Blocking is an issue, since that can be weaponized way too easily: "I don't like your non-harrassing opinion, so I'll get two buddies to engage with you, then block you once you respond."
The "dog house" could even work for cliques: If a certain number or percentage of your peers (as determined by follow relationships and metions) block a user (for themselves), the platform could make them disappear for you as well (unless you engage with them first).
That should be good enough to keep adverse groups separated while avoiding the issue of "I'm not abusing them, I'm calling them out" that's already mentioned elsewhere.
What if a user could toggle a setting through which users of a certain type couldn't @reply them at all? e.g., accounts created within the last month, or accounts with fewer than 50 tweets, etc.
1) kind of already happens, they can mention but it's not linked, which is laughably enough to prevent a significant degree of mobbing by their own followers.
2) Someone in the atheist-skeptic community made a tool called the blockbot that ostensibly was to automatically block people from a list that you never want to talk to in the first place because the blockbot operator already identified them as trolls. Unfortunately the main reason was that the developer figured out that mass blocks caused an automated response mechanism to suspend that users. It was really an offensive, not defensive mechanism. This has been somewhat changed, but the reason I bring it up is that this has been tried by Twitter and unscrupulous people used it as an attack tool.
3) is similar to 2) but I suspect they are already doing this in some cases.
I don't think anonymity is the real issue, although it makes trolling easier. Services such as Facebook and Youtube require real names, yet they still have lots of people trolling each other. I think it is rather the feeling of being able to get away with it which causes people to have an illusion of anonymity, whether or not there name/phone number is actually associated with their account.
I'm curious if it isn't feasible to do traffic analysis and nip trollers in the bud when it turns out that one or more twitterers are sending a large number of tweets to a single person without an actual conversation taking place.
> I don't think anonymity is the real issue, although it makes trolling easier.
Anonymity isn't the real issue (though it's a compounding factor), the issue is how easy throwaway accounts are to create: for victims of abuse, it's not possible to "manage" abuse by blocking abuser accounts because within seconds they can be on a new yet-to-be-blocked account. In fact, I'd expect most serial abusers don't even bother waiting, they create an account, throw a salvo of abuse, create a new account, new salvo, and the account creation can be trivially automated.
If accounts are either cheap and unique (based on "real-world" identity) or relatively expensive (time-wise) but anonymous, the ability to block people becomes far more useful for the serially abused.
> “What terrorist group does this guy belong too?”
> “this is horrible, Facebook should be promoted by a different person, i have lost a lot of respect for Facebook because of there choice to use this person.”

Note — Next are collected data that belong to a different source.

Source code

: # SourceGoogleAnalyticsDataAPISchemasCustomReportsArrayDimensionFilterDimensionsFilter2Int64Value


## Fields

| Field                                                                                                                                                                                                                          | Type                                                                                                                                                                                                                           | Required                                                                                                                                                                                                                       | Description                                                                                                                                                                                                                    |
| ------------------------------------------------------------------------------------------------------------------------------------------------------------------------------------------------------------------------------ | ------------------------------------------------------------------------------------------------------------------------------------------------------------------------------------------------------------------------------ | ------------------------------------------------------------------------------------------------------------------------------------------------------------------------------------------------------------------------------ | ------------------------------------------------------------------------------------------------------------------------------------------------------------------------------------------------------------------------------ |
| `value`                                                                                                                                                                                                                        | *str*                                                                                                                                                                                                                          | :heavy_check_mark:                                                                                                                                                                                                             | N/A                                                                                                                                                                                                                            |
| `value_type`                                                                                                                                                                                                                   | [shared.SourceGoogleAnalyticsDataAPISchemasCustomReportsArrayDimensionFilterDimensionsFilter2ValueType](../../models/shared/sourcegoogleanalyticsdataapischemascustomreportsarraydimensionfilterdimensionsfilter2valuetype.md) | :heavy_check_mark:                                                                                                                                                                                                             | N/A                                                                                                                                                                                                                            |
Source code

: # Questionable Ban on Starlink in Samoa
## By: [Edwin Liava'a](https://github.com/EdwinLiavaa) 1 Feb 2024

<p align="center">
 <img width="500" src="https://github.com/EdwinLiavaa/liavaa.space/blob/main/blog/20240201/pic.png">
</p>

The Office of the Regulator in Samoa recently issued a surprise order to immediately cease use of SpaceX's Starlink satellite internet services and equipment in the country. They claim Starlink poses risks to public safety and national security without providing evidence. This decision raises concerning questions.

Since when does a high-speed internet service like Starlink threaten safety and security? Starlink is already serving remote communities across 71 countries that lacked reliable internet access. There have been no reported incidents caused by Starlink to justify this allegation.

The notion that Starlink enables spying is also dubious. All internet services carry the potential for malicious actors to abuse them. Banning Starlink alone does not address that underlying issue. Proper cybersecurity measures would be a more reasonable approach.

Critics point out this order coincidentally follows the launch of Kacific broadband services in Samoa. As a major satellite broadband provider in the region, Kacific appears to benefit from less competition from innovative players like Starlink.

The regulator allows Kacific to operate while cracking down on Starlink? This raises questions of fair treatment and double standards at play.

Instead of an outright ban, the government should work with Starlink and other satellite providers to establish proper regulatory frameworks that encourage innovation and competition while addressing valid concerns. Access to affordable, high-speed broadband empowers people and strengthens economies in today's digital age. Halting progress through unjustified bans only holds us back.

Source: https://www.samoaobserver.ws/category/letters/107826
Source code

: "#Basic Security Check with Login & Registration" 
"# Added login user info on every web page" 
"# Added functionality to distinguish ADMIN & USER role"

> “Can I borrow your towel on your head I ran out of toilet paper please sir?”
> “What’s up with the rag head?”
> “Get that Isis terrorist off of your ad”
> “Get this camel jockey off my news feed pronto!”
And they can be banned with a real cost to the owner. The decision about whether or not particular things cross the ban line is separate from the design of a system that imposes a real impact when the ban occurs.
Also in the context of harassment they can be blocked by the person being harassed
Definitely worth considering but any significant impedance to joining the network would have a financial cost for Twitter in terms of adoption, and would never get up.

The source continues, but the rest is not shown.